The lines you return must be all those in the data that hold the string "para".

*** Opening of MATERIAL SUPPLIED ***

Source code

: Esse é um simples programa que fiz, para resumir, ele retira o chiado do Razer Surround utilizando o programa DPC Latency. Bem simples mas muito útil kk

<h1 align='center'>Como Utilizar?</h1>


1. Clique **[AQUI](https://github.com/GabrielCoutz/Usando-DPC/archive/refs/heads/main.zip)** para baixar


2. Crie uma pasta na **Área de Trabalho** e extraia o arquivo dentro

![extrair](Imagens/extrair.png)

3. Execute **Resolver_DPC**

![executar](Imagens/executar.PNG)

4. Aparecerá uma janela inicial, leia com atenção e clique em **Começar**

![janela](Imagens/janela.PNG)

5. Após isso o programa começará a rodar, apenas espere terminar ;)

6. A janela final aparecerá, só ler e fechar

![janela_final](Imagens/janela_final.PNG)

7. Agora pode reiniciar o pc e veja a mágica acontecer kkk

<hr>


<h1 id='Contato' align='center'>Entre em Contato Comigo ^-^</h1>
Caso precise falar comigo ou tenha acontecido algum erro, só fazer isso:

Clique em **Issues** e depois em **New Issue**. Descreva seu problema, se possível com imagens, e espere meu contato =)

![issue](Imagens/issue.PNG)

*** Close of MATERIAL SUPPLIED ***
*** Opening of MATERIAL SUPPLIED ***

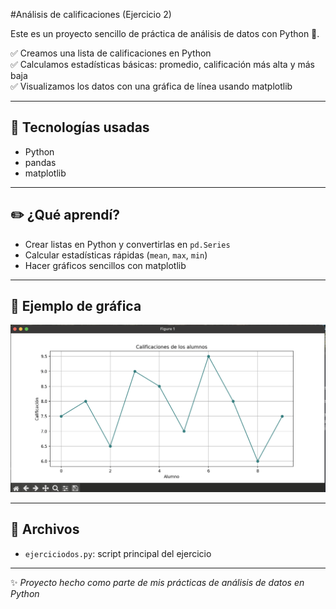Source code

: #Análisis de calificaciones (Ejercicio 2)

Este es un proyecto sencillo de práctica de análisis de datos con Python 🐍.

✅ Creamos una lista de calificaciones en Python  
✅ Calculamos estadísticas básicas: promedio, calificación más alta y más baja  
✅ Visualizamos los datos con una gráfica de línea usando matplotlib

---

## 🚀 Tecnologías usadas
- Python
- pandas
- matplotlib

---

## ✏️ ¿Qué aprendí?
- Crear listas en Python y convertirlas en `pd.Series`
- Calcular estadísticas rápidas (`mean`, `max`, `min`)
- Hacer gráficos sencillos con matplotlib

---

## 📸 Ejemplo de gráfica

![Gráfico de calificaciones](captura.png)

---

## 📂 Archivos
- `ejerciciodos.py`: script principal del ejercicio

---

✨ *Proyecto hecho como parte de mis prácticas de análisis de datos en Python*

*** Close of MATERIAL SUPPLIED ***

> [RESPONSE BELOW]:
: Esse é um simples programa que fiz, para resumir, ele retira o chiado do Razer Surround utilizando o programa DPC Latency. Bem simples mas muito útil kk
1. Clique **[AQUI](https://github.com/GabrielCoutz/Usando-DPC/archive/refs/heads/main.zip)** para baixar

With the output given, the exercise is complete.